Fear is a natural reaction to moving closer to the truth. -Pema Chodron
This post is scary for me to write. I’m scared that I will say the wrong thing. I’m scared that I will put my foot in my mouth. I’m scared that I will offend people of color. I’m scared that by writing at all right now I am taking up space that would be better used to amplify the Black voices that need to be heard. I am still trying to figure out my role in this movement. But I am writing this because, while I understand that I have not experienced centuries of oppression, it is my responsibility to publicly and loudly proclaim my support for communities of color. It’s time for me to deeply examine my own blind spots and to push against my desire to remain in my protected bubble. And it’s time for me to engage in the change that is so desperately needed in order for our country to become, someday, a just and equitable place for everyone.
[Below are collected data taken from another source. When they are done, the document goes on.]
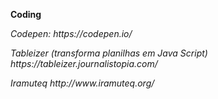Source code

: <b> Coding </b>
<p> <i> Codepen: https://codepen.io/ 
<p> <i> Tableizer (transforma planilhas em Java Script) https://tableizer.journalistopia.com/
<p> <i> Iramuteq http://www.iramuteq.org/
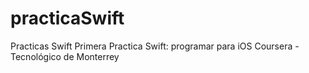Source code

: # practicaSwift
Practicas Swift
Primera Practica Swift: programar para iOS
Coursera - Tecnológico de Monterrey

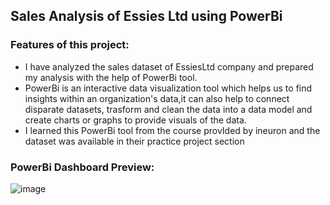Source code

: ## Sales Analysis of Essies Ltd using PowerBi
### Features of this project:

- I have analyzed the sales dataset of EssiesLtd company and prepared my analysis with the help of PowerBi tool.
- PowerBi is an interactive data visualization tool which helps us to find insights within an organization's data,it can also help to connect disparate datasets, trasform and clean the data into a data model and create charts or graphs to provide visuals of the data.
- I learned this PowerBi tool from the course provIded by ineuron and the dataset was available in their practice project section

### PowerBi Dashboard Preview:
![image](https://user-images.githubusercontent.com/67269209/181310996-9794caab-1b5d-4138-9060-72eb69ddce86.png)

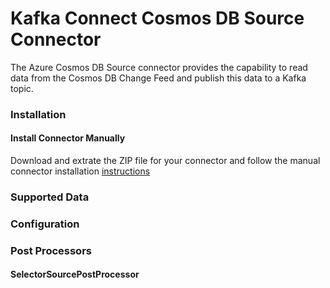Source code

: # Kafka Connect Cosmos DB Source Connector

The Azure Cosmos DB Source connector provides the capability to read data from the Cosmos DB Change Feed and publish this data to a Kafka topic. 

### Installation

#### Install Connector Manually
Download and extrate the ZIP file for your connector and follow the manual connector installation [instructions](https://docs.confluent.io/current/connect/managing/install.html#install-connector-manually)


### Supported Data 

### Configuration

### Post Processors
#### SelectorSourcePostProcessor 
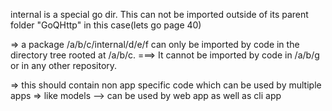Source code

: internal is a special go dir. This can not be imported outside of its parent folder "GoQHttp" in this case(lets go page 40)

=>   a package /a/b/c/internal/d/e/f can only be imported by code in the directory tree rooted at /a/b/c. 
===> It cannot be imported by code in /a/b/g or in any other repository. 

=> this should contain non app specific code which can be used by multiple apps
    => like models --> can be used by web app as well as cli app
As the protests against the murders of George Floyd, Ahmaud Arbery, Breonna Taylor and countless other Black people have been taking place throughout the country and around the world, I’ve been watching my three kids to see how they are responding. They are dealing with their grief and rage over these horrifying killings in different ways. One daughter feels dark and cynical about the state of the world. On a recent morning she didn’t get out of bed, hiding under her covers for hours. When she finally emerged she was quiet. Her twin ties herself up into knots of sadness and anxiety. She had a panic attack before bed the other night, hyperventilating, her eyes unable to focus. I held her as she worked to slow her breathing and reground herself. Our 17-year-old son often escapes into video games when faced with pain, so I cornered him yesterday and asked him how he was processing everything. “I feel good about it,” he responded, and my head nearly exploded. How could he think anything about this situation is good?? But instead of jumping to conclusions, I took a breath and asked, “What are you feeling good about? Tell me more.” “I think that George Floyd’s death might be the thing that finally wakes people up. Something feels different this time. I’m hopeful.” He sees this as a turning point. And I hope he’s right. We have needed a sea change since before our country was even founded.
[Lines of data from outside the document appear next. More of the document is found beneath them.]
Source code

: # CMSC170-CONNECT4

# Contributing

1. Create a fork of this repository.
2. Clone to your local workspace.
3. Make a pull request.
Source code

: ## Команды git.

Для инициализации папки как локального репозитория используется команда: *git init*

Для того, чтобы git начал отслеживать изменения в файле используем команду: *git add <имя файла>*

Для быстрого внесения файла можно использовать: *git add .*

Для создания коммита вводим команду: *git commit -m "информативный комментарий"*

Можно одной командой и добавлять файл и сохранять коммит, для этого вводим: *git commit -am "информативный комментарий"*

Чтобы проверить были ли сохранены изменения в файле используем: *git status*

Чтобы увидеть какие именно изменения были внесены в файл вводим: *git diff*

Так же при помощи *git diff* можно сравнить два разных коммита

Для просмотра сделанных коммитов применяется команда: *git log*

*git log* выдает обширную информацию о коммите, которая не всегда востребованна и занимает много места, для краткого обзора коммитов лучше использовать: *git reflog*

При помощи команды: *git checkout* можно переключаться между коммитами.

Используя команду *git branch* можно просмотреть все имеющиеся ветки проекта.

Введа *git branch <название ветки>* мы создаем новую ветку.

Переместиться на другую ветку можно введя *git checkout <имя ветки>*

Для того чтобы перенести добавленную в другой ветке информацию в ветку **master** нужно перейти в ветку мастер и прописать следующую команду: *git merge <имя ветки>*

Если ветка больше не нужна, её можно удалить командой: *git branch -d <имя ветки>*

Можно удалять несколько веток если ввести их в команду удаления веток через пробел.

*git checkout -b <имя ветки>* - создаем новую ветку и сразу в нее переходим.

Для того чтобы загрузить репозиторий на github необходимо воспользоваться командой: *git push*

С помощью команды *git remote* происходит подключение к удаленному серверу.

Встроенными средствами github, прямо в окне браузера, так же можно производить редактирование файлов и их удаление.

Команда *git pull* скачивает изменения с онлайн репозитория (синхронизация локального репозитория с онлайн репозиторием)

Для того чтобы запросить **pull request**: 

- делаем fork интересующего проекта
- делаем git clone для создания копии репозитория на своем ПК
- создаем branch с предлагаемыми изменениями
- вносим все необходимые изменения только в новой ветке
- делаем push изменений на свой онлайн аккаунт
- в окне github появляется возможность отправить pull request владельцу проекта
A few days ago my daughter Ellie and I attended a Black Lives Matter protest and solidarity march in predominantly white, mostly segregated Marin County in Northern California. At the end of the march several of the organizers spoke. One young man thanked the white people in attendance for coming out in support but wondered why it took us so long. I have been asking myself the same question. Why did I let myself hide from this? I think the most honest answer is because I could. Because it was easier and less painful than facing the depth and breadth of the suffering all around me. Because I didn’t want to sacrifice my own comfort by closely examine my white privilege. And because I convinced myself that if I was a good person and treated people well I could continue to look the other way, and that somehow, magically, our country would become more equitable and just without my active engagement.
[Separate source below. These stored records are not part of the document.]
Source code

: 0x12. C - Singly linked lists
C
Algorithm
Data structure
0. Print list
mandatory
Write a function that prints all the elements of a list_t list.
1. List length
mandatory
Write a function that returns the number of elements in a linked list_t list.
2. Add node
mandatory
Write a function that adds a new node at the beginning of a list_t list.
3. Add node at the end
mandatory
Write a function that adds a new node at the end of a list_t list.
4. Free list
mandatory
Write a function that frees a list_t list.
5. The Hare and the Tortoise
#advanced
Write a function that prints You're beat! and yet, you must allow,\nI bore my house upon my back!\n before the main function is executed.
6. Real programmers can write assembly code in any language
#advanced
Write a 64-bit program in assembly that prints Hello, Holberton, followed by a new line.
I wish it hadn’t taken so long for me to open my eyes. I am sorry that I was asleep, and I am grateful to be awakening. I see more clearly my responsibility to use my privilege for good. I will continue to educate myself and know that my learning will be lifelong. I am committed to examining my own inherited biases and having conversions with my family and friends. I understand that my job is to listen to, learn from and amplify the Black voices that are leading this movement, and to become an active participant in creating change.